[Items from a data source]
+--

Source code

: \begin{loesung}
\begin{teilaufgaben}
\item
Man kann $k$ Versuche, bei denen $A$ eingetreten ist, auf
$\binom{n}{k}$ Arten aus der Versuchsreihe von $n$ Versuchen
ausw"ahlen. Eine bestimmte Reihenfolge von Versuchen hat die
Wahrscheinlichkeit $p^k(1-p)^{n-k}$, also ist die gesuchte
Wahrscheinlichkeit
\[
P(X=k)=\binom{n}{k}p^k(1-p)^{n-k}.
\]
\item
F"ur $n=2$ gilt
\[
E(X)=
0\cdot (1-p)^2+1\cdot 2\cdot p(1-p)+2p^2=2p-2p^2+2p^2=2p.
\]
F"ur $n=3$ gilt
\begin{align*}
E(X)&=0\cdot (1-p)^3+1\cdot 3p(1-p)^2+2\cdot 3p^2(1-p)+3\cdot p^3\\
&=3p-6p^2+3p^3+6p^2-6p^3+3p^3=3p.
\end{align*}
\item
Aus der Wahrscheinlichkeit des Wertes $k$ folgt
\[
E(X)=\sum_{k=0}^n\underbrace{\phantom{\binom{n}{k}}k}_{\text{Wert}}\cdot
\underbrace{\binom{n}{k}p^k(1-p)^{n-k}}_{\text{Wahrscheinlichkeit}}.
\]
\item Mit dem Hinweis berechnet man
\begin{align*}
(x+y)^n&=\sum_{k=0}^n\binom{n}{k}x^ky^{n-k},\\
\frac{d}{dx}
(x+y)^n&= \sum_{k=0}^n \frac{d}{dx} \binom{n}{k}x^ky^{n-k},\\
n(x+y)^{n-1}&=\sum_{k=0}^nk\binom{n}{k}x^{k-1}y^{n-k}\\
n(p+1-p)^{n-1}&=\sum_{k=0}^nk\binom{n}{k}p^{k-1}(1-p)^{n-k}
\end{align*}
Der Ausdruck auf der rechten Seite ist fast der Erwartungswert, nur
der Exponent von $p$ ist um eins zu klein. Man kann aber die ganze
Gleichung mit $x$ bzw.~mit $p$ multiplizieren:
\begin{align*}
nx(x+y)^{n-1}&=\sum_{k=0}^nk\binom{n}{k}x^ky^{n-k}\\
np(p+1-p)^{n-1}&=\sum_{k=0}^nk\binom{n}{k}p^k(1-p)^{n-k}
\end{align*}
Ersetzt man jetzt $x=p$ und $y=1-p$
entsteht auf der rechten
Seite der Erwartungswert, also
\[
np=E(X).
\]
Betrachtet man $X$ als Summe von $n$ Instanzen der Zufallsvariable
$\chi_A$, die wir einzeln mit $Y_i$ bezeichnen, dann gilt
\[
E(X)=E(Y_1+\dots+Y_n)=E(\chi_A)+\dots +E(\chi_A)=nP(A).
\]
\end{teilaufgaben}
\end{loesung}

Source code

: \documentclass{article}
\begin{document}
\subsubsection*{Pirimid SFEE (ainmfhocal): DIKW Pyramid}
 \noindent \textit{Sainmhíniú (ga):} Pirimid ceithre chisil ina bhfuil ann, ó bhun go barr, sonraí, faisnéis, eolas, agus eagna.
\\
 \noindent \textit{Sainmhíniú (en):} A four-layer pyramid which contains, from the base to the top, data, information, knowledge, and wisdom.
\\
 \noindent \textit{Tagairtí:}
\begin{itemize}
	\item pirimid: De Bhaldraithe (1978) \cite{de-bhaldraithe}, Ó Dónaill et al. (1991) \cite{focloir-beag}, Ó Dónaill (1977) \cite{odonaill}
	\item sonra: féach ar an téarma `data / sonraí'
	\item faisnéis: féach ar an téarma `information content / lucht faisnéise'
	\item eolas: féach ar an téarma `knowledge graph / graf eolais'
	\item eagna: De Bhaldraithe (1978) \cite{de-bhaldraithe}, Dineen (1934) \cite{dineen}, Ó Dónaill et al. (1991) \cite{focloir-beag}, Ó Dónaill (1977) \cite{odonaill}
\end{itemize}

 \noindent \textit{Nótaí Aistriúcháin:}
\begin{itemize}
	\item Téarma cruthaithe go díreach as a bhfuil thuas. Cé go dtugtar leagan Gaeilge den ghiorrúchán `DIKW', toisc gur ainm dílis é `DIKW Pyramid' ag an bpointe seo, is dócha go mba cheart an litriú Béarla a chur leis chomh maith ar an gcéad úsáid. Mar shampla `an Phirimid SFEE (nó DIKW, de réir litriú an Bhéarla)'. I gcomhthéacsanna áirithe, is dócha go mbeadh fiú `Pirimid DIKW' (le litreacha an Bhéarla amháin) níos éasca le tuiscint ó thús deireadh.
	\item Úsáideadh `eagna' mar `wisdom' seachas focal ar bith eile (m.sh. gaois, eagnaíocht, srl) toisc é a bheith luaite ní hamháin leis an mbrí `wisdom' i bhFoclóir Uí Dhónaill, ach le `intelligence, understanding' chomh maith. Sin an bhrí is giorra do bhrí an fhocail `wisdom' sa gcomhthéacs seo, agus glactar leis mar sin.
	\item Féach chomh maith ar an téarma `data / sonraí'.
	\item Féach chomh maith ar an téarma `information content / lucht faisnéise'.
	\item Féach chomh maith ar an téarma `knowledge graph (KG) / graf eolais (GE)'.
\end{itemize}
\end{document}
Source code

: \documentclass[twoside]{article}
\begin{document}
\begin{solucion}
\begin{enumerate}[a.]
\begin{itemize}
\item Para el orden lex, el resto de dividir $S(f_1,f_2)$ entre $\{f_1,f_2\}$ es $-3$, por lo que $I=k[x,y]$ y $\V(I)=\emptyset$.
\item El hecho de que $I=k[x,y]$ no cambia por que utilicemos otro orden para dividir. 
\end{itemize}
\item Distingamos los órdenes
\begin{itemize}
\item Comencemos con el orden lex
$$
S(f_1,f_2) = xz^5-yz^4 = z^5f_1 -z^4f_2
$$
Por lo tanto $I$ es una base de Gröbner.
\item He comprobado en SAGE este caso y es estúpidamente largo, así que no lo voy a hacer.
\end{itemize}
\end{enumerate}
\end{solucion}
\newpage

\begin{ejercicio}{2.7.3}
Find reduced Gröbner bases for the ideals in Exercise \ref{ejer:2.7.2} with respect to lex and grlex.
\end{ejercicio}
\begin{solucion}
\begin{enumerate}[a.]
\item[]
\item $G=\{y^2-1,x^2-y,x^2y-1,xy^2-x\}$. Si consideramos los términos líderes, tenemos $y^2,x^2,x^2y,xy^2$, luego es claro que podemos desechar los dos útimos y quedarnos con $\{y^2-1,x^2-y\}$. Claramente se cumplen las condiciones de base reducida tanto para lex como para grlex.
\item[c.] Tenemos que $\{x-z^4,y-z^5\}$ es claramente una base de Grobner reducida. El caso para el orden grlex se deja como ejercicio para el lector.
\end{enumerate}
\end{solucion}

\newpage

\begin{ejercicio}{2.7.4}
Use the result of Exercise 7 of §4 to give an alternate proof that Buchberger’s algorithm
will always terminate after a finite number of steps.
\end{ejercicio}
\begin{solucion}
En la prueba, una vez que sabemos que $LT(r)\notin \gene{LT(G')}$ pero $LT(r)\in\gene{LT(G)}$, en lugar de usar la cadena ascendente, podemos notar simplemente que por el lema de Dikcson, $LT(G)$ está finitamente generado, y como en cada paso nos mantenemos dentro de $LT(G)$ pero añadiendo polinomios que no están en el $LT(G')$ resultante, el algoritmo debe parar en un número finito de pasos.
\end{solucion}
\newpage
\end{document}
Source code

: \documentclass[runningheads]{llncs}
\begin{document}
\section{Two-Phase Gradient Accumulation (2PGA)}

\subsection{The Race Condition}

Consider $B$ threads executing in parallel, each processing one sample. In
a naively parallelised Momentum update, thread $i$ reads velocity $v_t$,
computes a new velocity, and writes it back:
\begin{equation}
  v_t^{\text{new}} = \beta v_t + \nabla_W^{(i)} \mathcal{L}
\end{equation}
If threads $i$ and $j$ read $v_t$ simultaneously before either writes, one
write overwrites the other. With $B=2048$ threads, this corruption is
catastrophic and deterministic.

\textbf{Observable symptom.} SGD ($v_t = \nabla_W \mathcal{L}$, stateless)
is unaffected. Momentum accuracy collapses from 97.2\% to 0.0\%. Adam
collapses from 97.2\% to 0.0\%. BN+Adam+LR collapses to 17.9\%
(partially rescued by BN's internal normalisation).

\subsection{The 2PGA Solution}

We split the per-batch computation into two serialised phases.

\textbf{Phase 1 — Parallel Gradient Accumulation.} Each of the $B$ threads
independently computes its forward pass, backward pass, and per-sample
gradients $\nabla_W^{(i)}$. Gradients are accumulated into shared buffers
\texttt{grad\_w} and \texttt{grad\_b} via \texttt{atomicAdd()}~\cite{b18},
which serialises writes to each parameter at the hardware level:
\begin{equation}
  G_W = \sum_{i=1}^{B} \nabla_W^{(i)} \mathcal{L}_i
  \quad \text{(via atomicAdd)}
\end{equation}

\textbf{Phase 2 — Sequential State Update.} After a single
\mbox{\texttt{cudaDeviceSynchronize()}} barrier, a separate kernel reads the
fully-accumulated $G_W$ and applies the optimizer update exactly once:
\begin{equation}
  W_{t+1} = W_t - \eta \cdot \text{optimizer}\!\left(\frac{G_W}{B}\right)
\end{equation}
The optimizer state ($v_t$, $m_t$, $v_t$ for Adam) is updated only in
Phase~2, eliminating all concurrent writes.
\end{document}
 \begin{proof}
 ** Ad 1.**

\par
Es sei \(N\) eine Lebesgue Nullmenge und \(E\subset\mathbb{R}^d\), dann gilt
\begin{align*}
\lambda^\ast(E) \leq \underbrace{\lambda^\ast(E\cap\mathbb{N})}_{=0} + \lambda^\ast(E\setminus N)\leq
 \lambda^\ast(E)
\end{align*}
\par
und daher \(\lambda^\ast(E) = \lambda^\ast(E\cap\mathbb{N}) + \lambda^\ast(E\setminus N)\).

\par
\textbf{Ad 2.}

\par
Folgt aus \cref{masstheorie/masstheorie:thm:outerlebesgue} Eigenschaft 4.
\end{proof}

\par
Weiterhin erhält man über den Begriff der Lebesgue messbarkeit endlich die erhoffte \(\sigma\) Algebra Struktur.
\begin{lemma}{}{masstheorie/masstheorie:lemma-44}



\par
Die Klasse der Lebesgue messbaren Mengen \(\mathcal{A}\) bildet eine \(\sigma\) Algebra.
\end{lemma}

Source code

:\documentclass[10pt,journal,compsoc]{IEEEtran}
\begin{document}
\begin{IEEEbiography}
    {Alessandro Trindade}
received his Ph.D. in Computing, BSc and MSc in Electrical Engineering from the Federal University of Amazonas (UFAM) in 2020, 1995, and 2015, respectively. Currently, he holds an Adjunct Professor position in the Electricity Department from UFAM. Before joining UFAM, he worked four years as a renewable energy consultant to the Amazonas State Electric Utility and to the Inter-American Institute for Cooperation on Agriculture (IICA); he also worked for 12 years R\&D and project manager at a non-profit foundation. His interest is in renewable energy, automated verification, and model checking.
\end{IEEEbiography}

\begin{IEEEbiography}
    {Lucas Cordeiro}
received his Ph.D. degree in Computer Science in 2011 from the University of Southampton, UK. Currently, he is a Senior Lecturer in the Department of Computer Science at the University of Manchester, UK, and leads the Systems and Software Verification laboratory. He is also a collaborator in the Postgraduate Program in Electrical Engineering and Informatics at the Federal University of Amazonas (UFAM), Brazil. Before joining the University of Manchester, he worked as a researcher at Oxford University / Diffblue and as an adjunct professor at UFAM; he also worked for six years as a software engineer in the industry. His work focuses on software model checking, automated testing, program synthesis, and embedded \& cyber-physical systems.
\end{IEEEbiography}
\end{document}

+--

Work to complete -> Would you give the number of lines of the data that include the string "bhaldraithe"? Nothing else is wanted.

Answer section -> 2